Japanese indie devs are cooking some seriously oddball music games right now, and honestly, this is the kind of niche PC stuff SEA players should be watching more closely.
Instead of another safe rhythm clone, this latest batch covers everything from guitar pedalboard strategy battles to a radio show hosted by two girls who absolutely should not be trusted near DJ equipment. If you are the type who scrolls Steam Next Fest looking for weird gems between Dota queues or anime episodes, add these to your radar.
Dystopia VS Distortion turns guitar pedals into a battle system
The wildest pitch here is Dystopia VS Distortion from My New Games. It looks like a rhythm game at first glance, but it is actually a turn-based pedalboard-building battler.
You fight using guitar effects. Pedals like Overdrive, Delay, and Compressor can be placed onto your board, then triggered from left to right during combat. The fun part is the trade-off: bigger pedals hit harder, but they also eat up precious board space. Basically, it is deckbuilding logic, but for guitar nerds.
The story is properly punk too. Humanity mostly abandons organic bodies for mechanical ones, then a rogue control system makes the machines attack the remaining humans. You play as a human girl who discovers a guitar in the ruins, which might be the thing that pushes back against the machines.
One important note: some demo and Steam page art uses AI-generated assets for now, but the developer says those will be replaced with human-made artwork for release. The game is in development for Windows and macOS via Steam.
MeloMisterio makes platforming musical
MeloMisterio -play your melody- by Gentle Giants is a 3D platformer where movement creates sound. Every action has two input options: one plays a higher note, the other plays a lower note compared to the previous sound.
For basic jumps and dashes, you probably can just vibe. But puzzles involving things like fences and lifts require you to think about whether you need a higher or lower note. Good news for rhythm-game casuals: this is not the kind of game where one missed input destroys your whole run. You can pause, think, then move.
For Malaysian players who enjoy chill puzzle-platformers but get stressed by strict combo scoring, this one sounds macam ngam. It is currently planned for Windows on Steam.
One More Mixxx brings mouse-scratching DJ chaos
If you want something closer to classic rhythm games, One More Mixxx is the more traditional pick. It has Beatmania-style DNA, with players scratching the mouse like a turntable to catch beats.
The Steam page points toward controller support and console versions later, but the developers recommend mouse and keyboard if you want the proper DJ feel.
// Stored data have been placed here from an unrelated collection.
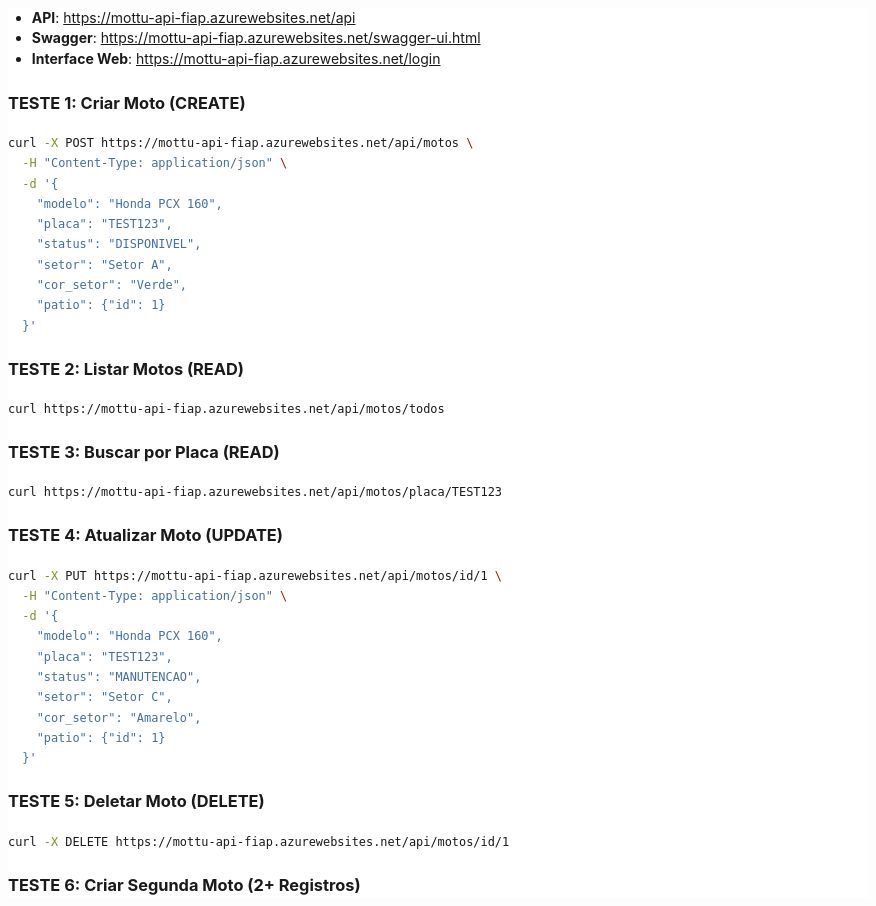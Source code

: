 - **API**: https://mottu-api-fiap.azurewebsites.net/api
- **Swagger**: https://mottu-api-fiap.azurewebsites.net/swagger-ui.html
- **Interface Web**: https://mottu-api-fiap.azurewebsites.net/login

### **TESTE 1: Criar Moto (CREATE)**

```bash
curl -X POST https://mottu-api-fiap.azurewebsites.net/api/motos \
  -H "Content-Type: application/json" \
  -d '{
    "modelo": "Honda PCX 160",
    "placa": "TEST123",
    "status": "DISPONIVEL",
    "setor": "Setor A",
    "cor_setor": "Verde",
    "patio": {"id": 1}
  }'
```

### **TESTE 2: Listar Motos (READ)**

```bash
curl https://mottu-api-fiap.azurewebsites.net/api/motos/todos
```

### **TESTE 3: Buscar por Placa (READ)**

```bash
curl https://mottu-api-fiap.azurewebsites.net/api/motos/placa/TEST123
```

### **TESTE 4: Atualizar Moto (UPDATE)**

```bash
curl -X PUT https://mottu-api-fiap.azurewebsites.net/api/motos/id/1 \
  -H "Content-Type: application/json" \
  -d '{
    "modelo": "Honda PCX 160",
    "placa": "TEST123",
    "status": "MANUTENCAO",
    "setor": "Setor C",
    "cor_setor": "Amarelo",
    "patio": {"id": 1}
  }'
```

### **TESTE 5: Deletar Moto (DELETE)**

```bash
curl -X DELETE https://mottu-api-fiap.azurewebsites.net/api/motos/id/1
```

### **TESTE 6: Criar Segunda Moto (2+ Registros)**

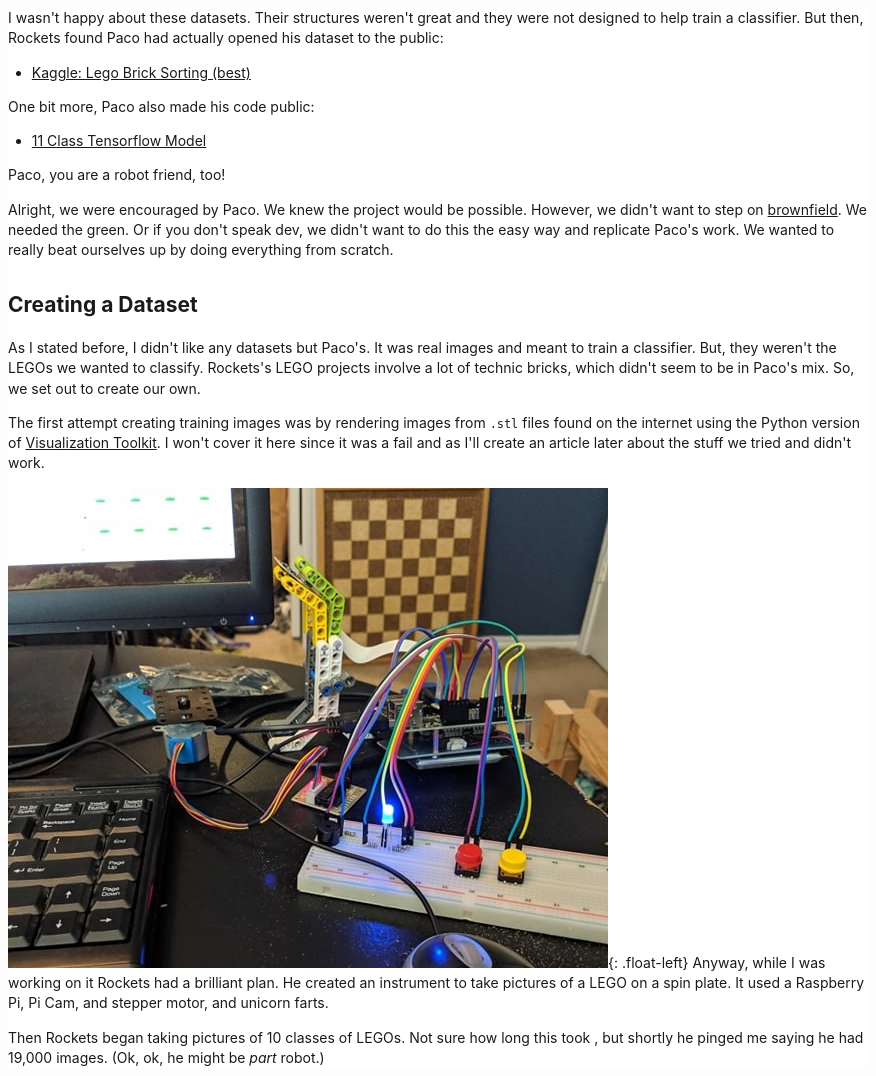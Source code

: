 I wasn't happy about these datasets.  Their structures weren't great and they were not designed to help train a classifier.  But then, Rockets found Paco had actually opened his dataset to the public:

* [Kaggle: Lego Brick Sorting (best)](https://www.kaggle.com/pacogarciam3/lego-brick-sorting-image-recognition?fbclid=IwAR303nIR4revbYVmW7YfC_4Frnqu3yn5gOi_HP7elJ4h1_a7uXDE1MVtacw)

One bit more, Paco also made his code public:

* [11 Class Tensorflow Model](https://github.com/pacogarcia3/lego-11class-tensorflow)

Paco, you are a robot friend, too! 

Alright, we were encouraged by Paco.  We knew the project would be possible.  However, we didn't want to step on [brownfield](https://en.wikipedia.org/wiki/Brownfield_(software_development)).  We needed the green. Or if you don't speak dev, we didn't want to do this the easy way and replicate Paco's work.  We wanted to really beat ourselves up by doing everything from scratch.

## Creating a Dataset
As I stated before, I didn't like any datasets but Paco's.  It was real images and meant to train a classifier.  But, they weren't the LEGOs we wanted to classify.  Rockets's LEGO projects involve a lot of technic bricks, which didn't seem to be in Paco's mix.  So, we set out to create our own.

The first attempt creating training images was by rendering images from `.stl` files found on the internet using the Python version of [Visualization Toolkit](https://vtk.org/).  I won't cover it here since it was a fail and as I'll create an article later about the stuff we tried and didn't work.

![](/images/lego_classifier/rockets_contraption.jpg){: .float-left} Anyway, while I was working on it Rockets had a brilliant plan.  He created an instrument to take pictures of a LEGO on a spin plate.  It used a Raspberry Pi, Pi Cam, and stepper motor, and unicorn farts.

Then Rockets began taking pictures of 10 classes of LEGOs. Not sure how long this took , but shortly he pinged me saying he had 19,000 images. (Ok, ok, he might be _part_ robot.) 
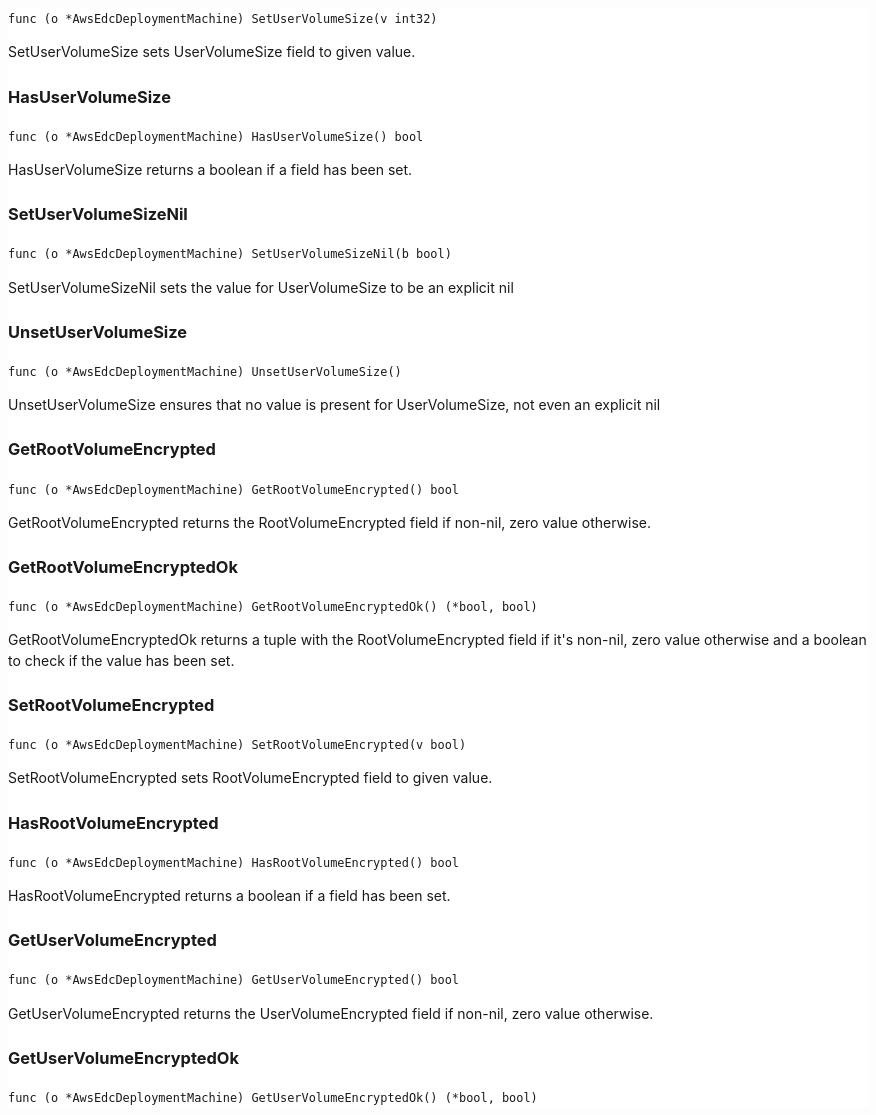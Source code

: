 `func (o *AwsEdcDeploymentMachine) SetUserVolumeSize(v int32)`

SetUserVolumeSize sets UserVolumeSize field to given value.

### HasUserVolumeSize

`func (o *AwsEdcDeploymentMachine) HasUserVolumeSize() bool`

HasUserVolumeSize returns a boolean if a field has been set.

### SetUserVolumeSizeNil

`func (o *AwsEdcDeploymentMachine) SetUserVolumeSizeNil(b bool)`

 SetUserVolumeSizeNil sets the value for UserVolumeSize to be an explicit nil

### UnsetUserVolumeSize
`func (o *AwsEdcDeploymentMachine) UnsetUserVolumeSize()`

UnsetUserVolumeSize ensures that no value is present for UserVolumeSize, not even an explicit nil
### GetRootVolumeEncrypted

`func (o *AwsEdcDeploymentMachine) GetRootVolumeEncrypted() bool`

GetRootVolumeEncrypted returns the RootVolumeEncrypted field if non-nil, zero value otherwise.

### GetRootVolumeEncryptedOk

`func (o *AwsEdcDeploymentMachine) GetRootVolumeEncryptedOk() (*bool, bool)`

GetRootVolumeEncryptedOk returns a tuple with the RootVolumeEncrypted field if it's non-nil, zero value otherwise
and a boolean to check if the value has been set.

### SetRootVolumeEncrypted

`func (o *AwsEdcDeploymentMachine) SetRootVolumeEncrypted(v bool)`

SetRootVolumeEncrypted sets RootVolumeEncrypted field to given value.

### HasRootVolumeEncrypted

`func (o *AwsEdcDeploymentMachine) HasRootVolumeEncrypted() bool`

HasRootVolumeEncrypted returns a boolean if a field has been set.

### GetUserVolumeEncrypted

`func (o *AwsEdcDeploymentMachine) GetUserVolumeEncrypted() bool`

GetUserVolumeEncrypted returns the UserVolumeEncrypted field if non-nil, zero value otherwise.

### GetUserVolumeEncryptedOk

`func (o *AwsEdcDeploymentMachine) GetUserVolumeEncryptedOk() (*bool, bool)`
Story-wise, it follows two girls with zero DJ skills — a self-declared "baka" and a gloomy gyaru — as they somehow host the One More Mixxx radio show.
Developed by Annulus and Holmon, the game is coming to Windows and macOS.
Kimekyawa GenkaiBeat-chan is fruit-crushing rhythm madness
Kimekyawa♥GenkaiBeat-chan!! sounds unhinged in the best indie way. Beat-chan is a factory worker assigned to operate a fruit-crushing machine for juice production. Then Wonder Mode kicks in, and suddenly the fruits become cute monsters that she smashes to the rhythm with her bare hands.
Clearing stages and crushing targets earns currency, which can be spent on power-ups, bonuses, and factory upgrades. It first appeared in 2024 as a free Unity game from Team Kimekyawa, with a full release planned for 2026 on Windows and macOS via Steam.
Rizuhuritan is a short memory rhythm game
Finally, Rizuhuritan! Rhythmic Flip (Re)Turn by Toto Aoki is a calmer rhythm-memory game. You assign keys to animals, watch musical patterns appear, then repeat them on your turn.
It includes seven songs and can be finished in about 30 minutes, though higher difficulties unlock when you hit score targets. AI was used for some programming, backgrounds, and translations, but the music itself is all original. The game is already available on Windows and macOS via Steam.
For SEA players, the big takeaway is simple: Japanese indie rhythm games are not just about hitting notes anymore. They are mixing deckbuilding, platforming, memory puzzles, comedy, and weird anime energy into smaller PC titles that could be perfect between bigger releases.